Glissando 28 / 2015 Performance of Contemporary Music / The System PL
Performance of Contemporary Music
Taking the System as our joint point of departure in the first section of the issue we focus on the performance of contemporary music in historical, theoretical, and practical perspectives.
The first contemporary music ensembles emerged at the time when the first ensembles devoted to historically informed performance were also being formed. Although numerous theoretical and critical works explore the history and aesthetics of historically informed performance, contemporary music performance seems to be under-examined both in Poland and Central and Eastern Europe. There is a lack of criteria allowing one to estimate the actual input the performer brings into the new musical piece. At the same time the critique of contemporary music gives more prominence to the composer, while the role of the performer remains under-emphasized.
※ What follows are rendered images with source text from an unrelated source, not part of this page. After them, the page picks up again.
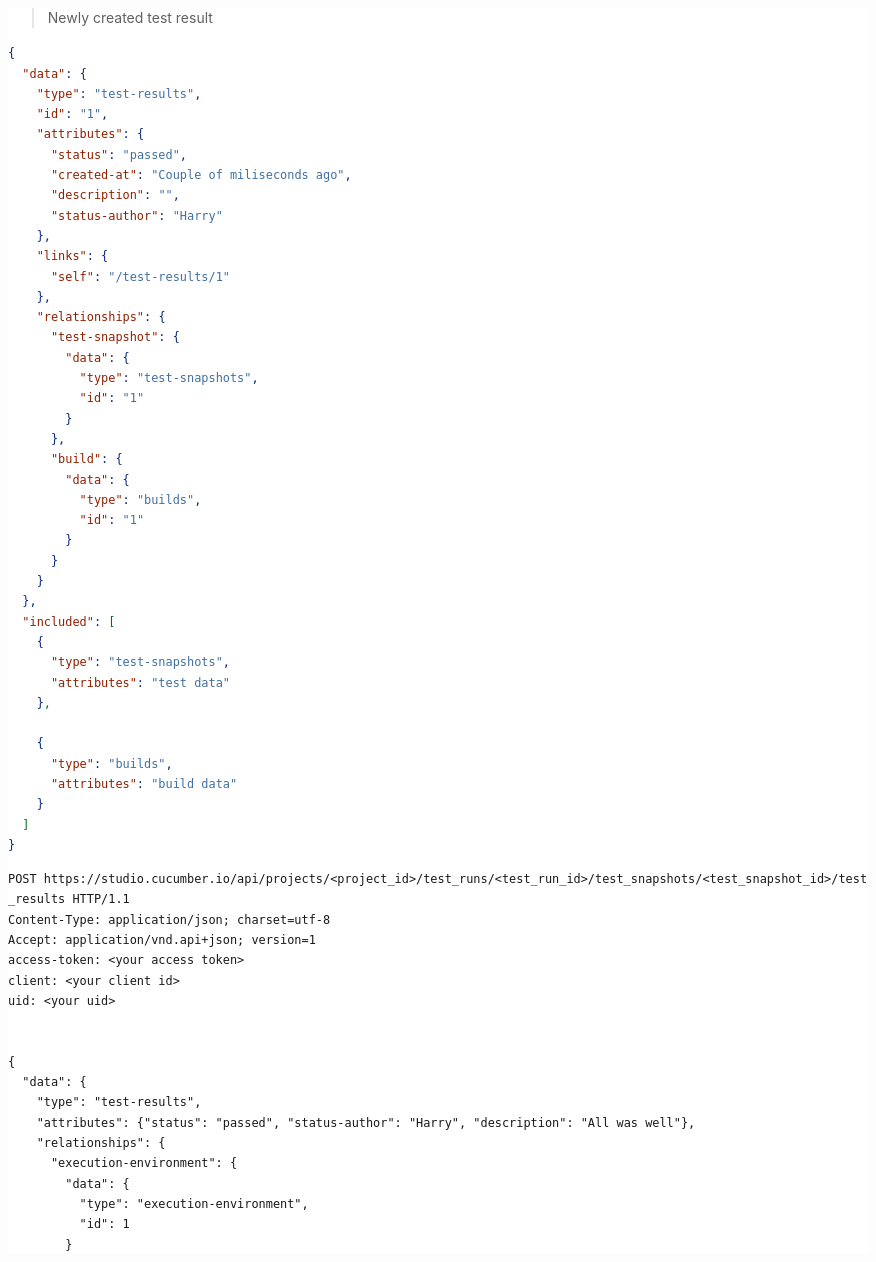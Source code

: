> Newly created test result

``` json
{
  "data": {
    "type": "test-results",
    "id": "1",
    "attributes": {
      "status": "passed",
      "created-at": "Couple of miliseconds ago",
      "description": "",
      "status-author": "Harry"
    },
    "links": {
      "self": "/test-results/1"
    },
    "relationships": {
      "test-snapshot": {
        "data": {
          "type": "test-snapshots",
          "id": "1"
        }
      },
      "build": {
        "data": {
          "type": "builds",
          "id": "1"
        }
      }
    }
  },
  "included": [
    {
      "type": "test-snapshots",
      "attributes": "test data"
    },

    {
      "type": "builds",
      "attributes": "build data"
    }
  ]
}
```

```http
POST https://studio.cucumber.io/api/projects/<project_id>/test_runs/<test_run_id>/test_snapshots/<test_snapshot_id>/test_results HTTP/1.1
Content-Type: application/json; charset=utf-8
Accept: application/vnd.api+json; version=1
access-token: <your access token>
client: <your client id>
uid: <your uid>


{
  "data": {
    "type": "test-results",
    "attributes": {"status": "passed", "status-author": "Harry", "description": "All was well"},
    "relationships": {
      "execution-environment": {
        "data": {
          "type": "execution-environment",
          "id": 1
        }
```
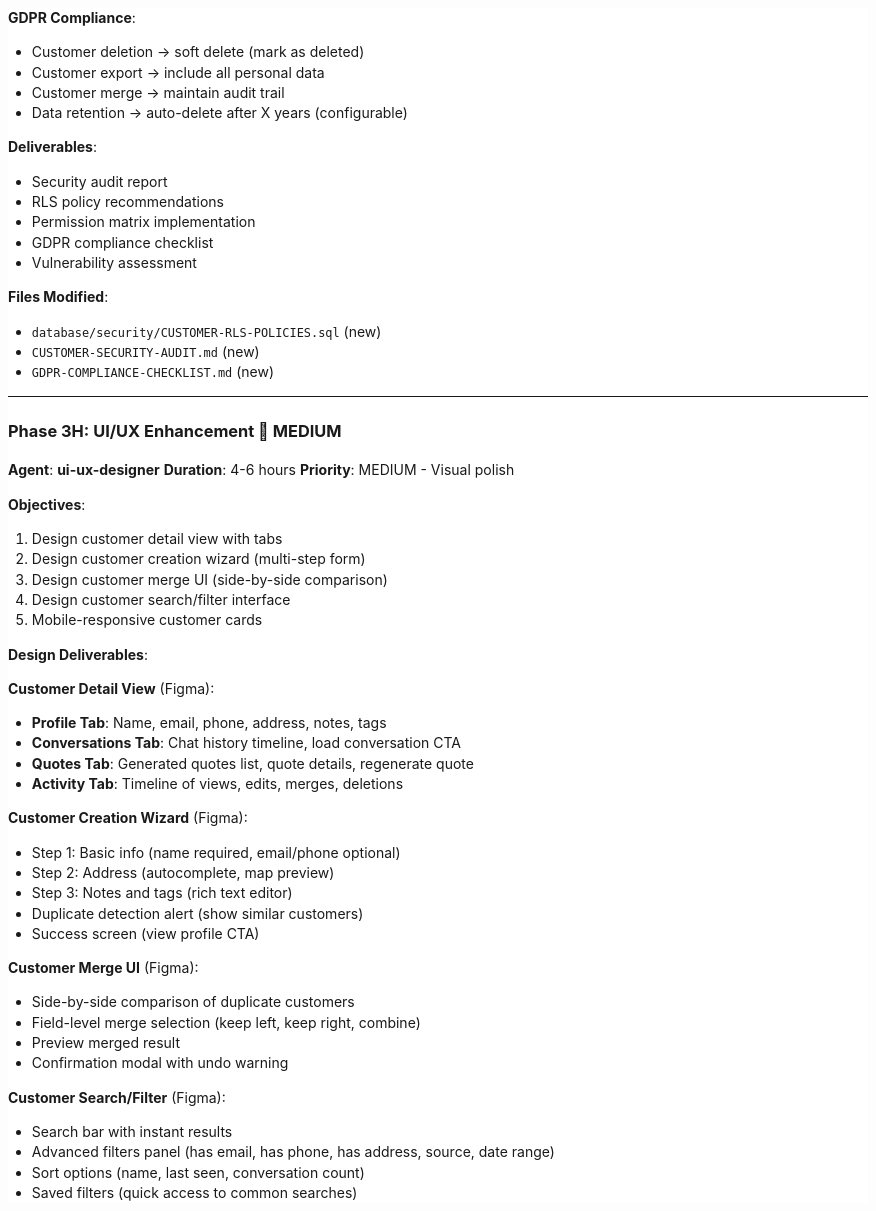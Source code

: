 **GDPR Compliance**:
- Customer deletion → soft delete (mark as deleted)
- Customer export → include all personal data
- Customer merge → maintain audit trail
- Data retention → auto-delete after X years (configurable)

**Deliverables**:
- Security audit report
- RLS policy recommendations
- Permission matrix implementation
- GDPR compliance checklist
- Vulnerability assessment

**Files Modified**:
- `database/security/CUSTOMER-RLS-POLICIES.sql` (new)
- `CUSTOMER-SECURITY-AUDIT.md` (new)
- `GDPR-COMPLIANCE-CHECKLIST.md` (new)

---

### Phase 3H: UI/UX Enhancement 🎨 MEDIUM
**Agent**: **ui-ux-designer**
**Duration**: 4-6 hours
**Priority**: MEDIUM - Visual polish

**Objectives**:
1. Design customer detail view with tabs
2. Design customer creation wizard (multi-step form)
3. Design customer merge UI (side-by-side comparison)
4. Design customer search/filter interface
5. Mobile-responsive customer cards

**Design Deliverables**:

**Customer Detail View** (Figma):
- **Profile Tab**: Name, email, phone, address, notes, tags
- **Conversations Tab**: Chat history timeline, load conversation CTA
- **Quotes Tab**: Generated quotes list, quote details, regenerate quote
- **Activity Tab**: Timeline of views, edits, merges, deletions

**Customer Creation Wizard** (Figma):
- Step 1: Basic info (name required, email/phone optional)
- Step 2: Address (autocomplete, map preview)
- Step 3: Notes and tags (rich text editor)
- Duplicate detection alert (show similar customers)
- Success screen (view profile CTA)

**Customer Merge UI** (Figma):
- Side-by-side comparison of duplicate customers
- Field-level merge selection (keep left, keep right, combine)
- Preview merged result
- Confirmation modal with undo warning

**Customer Search/Filter** (Figma):
- Search bar with instant results
- Advanced filters panel (has email, has phone, has address, source, date range)
- Sort options (name, last seen, conversation count)
- Saved filters (quick access to common searches)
We propose papers concerning the performance of contemporary music regarding both new music compositions and improvised performance, touching upon both practical aspects and music criticism, presenting historical, contemporary, and future perspectives. We present essays dealing with both Polish and foreign experience as well as specific performers, composers or musical works.
The System
The second section of the issue is devoted to the system of avant-garde music institutions (funders, festivals, curators, managers). We investigate how the resources for contemporary, experimental, and improvised music are distributed in different countries and (sub)systems (commissions, scholarships, grants for music projects, royalties, sponsorship, festivals). We were especially interested in papers looking behind the scenes of the new music market: where are its centers, what are its governing rules, who are its rulers and participants, who is excluded and why, what are its abuses.
At the same time we draw a map of institutions supporting the new music scene especially “non-musical” ones, such as galleries, contemporary art centers, and theaters, which frequently – more often even than the institutions dedicated to its support – engage in avant-garde musical projects.
It is obvious that music is the most non-material of all the arts. This time, we would like to take a look at its economic, institutional, systemic, and material contexts.